Task instructions: Read through the data, and wherever a line holds the word "datastructures", write that line out.

Supplied data:
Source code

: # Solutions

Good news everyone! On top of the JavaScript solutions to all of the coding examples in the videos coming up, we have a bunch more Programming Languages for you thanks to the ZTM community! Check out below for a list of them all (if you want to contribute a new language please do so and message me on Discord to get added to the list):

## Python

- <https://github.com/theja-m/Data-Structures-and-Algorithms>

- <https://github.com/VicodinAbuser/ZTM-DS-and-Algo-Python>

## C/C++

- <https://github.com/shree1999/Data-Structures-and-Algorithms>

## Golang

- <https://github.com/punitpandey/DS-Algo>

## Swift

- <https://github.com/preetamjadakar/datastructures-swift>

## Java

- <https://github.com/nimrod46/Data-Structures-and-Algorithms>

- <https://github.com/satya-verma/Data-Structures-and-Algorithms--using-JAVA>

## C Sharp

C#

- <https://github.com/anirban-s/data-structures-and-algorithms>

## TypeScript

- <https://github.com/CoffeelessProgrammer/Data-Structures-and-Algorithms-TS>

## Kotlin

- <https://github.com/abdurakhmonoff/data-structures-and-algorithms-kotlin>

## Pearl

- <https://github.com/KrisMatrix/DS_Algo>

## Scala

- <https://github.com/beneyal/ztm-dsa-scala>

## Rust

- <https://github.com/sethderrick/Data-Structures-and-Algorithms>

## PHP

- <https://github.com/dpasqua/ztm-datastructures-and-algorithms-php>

Exercise result:
- <https://github.com/preetamjadakar/datastructures-swift>
- <https://github.com/dpasqua/ztm-datastructures-and-algorithms-php>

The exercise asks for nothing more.